Task description
Exact copy, pictures excluded: reproduce every record below.

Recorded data
=== Section Start ===

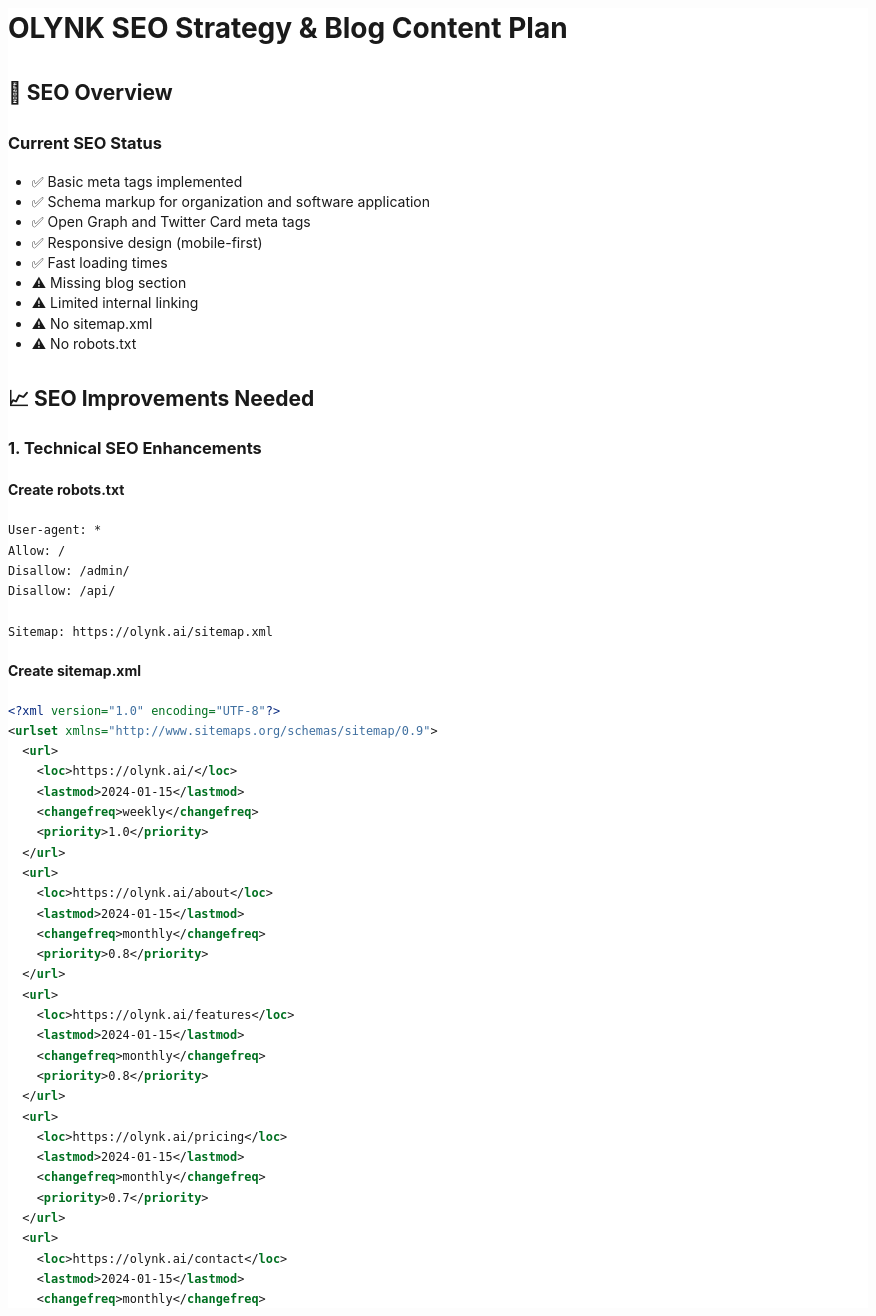 # OLYNK SEO Strategy & Blog Content Plan

## 🎯 SEO Overview

### Current SEO Status
- ✅ Basic meta tags implemented
- ✅ Schema markup for organization and software application
- ✅ Open Graph and Twitter Card meta tags
- ✅ Responsive design (mobile-first)
- ✅ Fast loading times
- ⚠️ Missing blog section
- ⚠️ Limited internal linking
- ⚠️ No sitemap.xml
- ⚠️ No robots.txt

## 📈 SEO Improvements Needed

### 1. Technical SEO Enhancements

#### Create robots.txt
```txt
User-agent: *
Allow: /
Disallow: /admin/
Disallow: /api/

Sitemap: https://olynk.ai/sitemap.xml
```

#### Create sitemap.xml
```xml
<?xml version="1.0" encoding="UTF-8"?>
<urlset xmlns="http://www.sitemaps.org/schemas/sitemap/0.9">
  <url>
    <loc>https://olynk.ai/</loc>
    <lastmod>2024-01-15</lastmod>
    <changefreq>weekly</changefreq>
    <priority>1.0</priority>
  </url>
  <url>
    <loc>https://olynk.ai/about</loc>
    <lastmod>2024-01-15</lastmod>
    <changefreq>monthly</changefreq>
    <priority>0.8</priority>
  </url>
  <url>
    <loc>https://olynk.ai/features</loc>
    <lastmod>2024-01-15</lastmod>
    <changefreq>monthly</changefreq>
    <priority>0.8</priority>
  </url>
  <url>
    <loc>https://olynk.ai/pricing</loc>
    <lastmod>2024-01-15</lastmod>
    <changefreq>monthly</changefreq>
    <priority>0.7</priority>
  </url>
  <url>
    <loc>https://olynk.ai/contact</loc>
    <lastmod>2024-01-15</lastmod>
    <changefreq>monthly</changefreq>
```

=== Section End ===

Exercise output
 # OLYNK SEO Strategy & Blog Content Plan

## 🎯 SEO Overview

### Current SEO Status
- ✅ Basic meta tags implemented
- ✅ Schema markup for organization and software application
- ✅ Open Graph and Twitter Card meta tags
- ✅ Responsive design (mobile-first)
- ✅ Fast loading times
- ⚠️ Missing blog section
- ⚠️ Limited internal linking
- ⚠️ No sitemap.xml
- ⚠️ No robots.txt

## 📈 SEO Improvements Needed

### 1. Technical SEO Enhancements

#### Create robots.txt
```txt
User-agent: *
Allow: /
Disallow: /admin/
Disallow: /api/

Sitemap: https://olynk.ai/sitemap.xml
```

#### Create sitemap.xml
```xml
<?xml version="1.0" encoding="UTF-8"?>
<urlset xmlns="http://www.sitemaps.org/schemas/sitemap/0.9">
  <url>
    <loc>https://olynk.ai/</loc>
    <lastmod>2024-01-15</lastmod>
    <changefreq>weekly</changefreq>
    <priority>1.0</priority>
  </url>
  <url>
    <loc>https://olynk.ai/about</loc>
    <lastmod>2024-01-15</lastmod>
    <changefreq>monthly</changefreq>
    <priority>0.8</priority>
  </url>
  <url>
    <loc>https://olynk.ai/features</loc>
    <lastmod>2024-01-15</lastmod>
    <changefreq>monthly</changefreq>
    <priority>0.8</priority>
  </url>
  <url>
    <loc>https://olynk.ai/pricing</loc>
    <lastmod>2024-01-15</lastmod>
    <changefreq>monthly</changefreq>
    <priority>0.7</priority>
  </url>
  <url>
    <loc>https://olynk.ai/contact</loc>
    <lastmod>2024-01-15</lastmod>
    <changefreq>monthly</changefreq>
```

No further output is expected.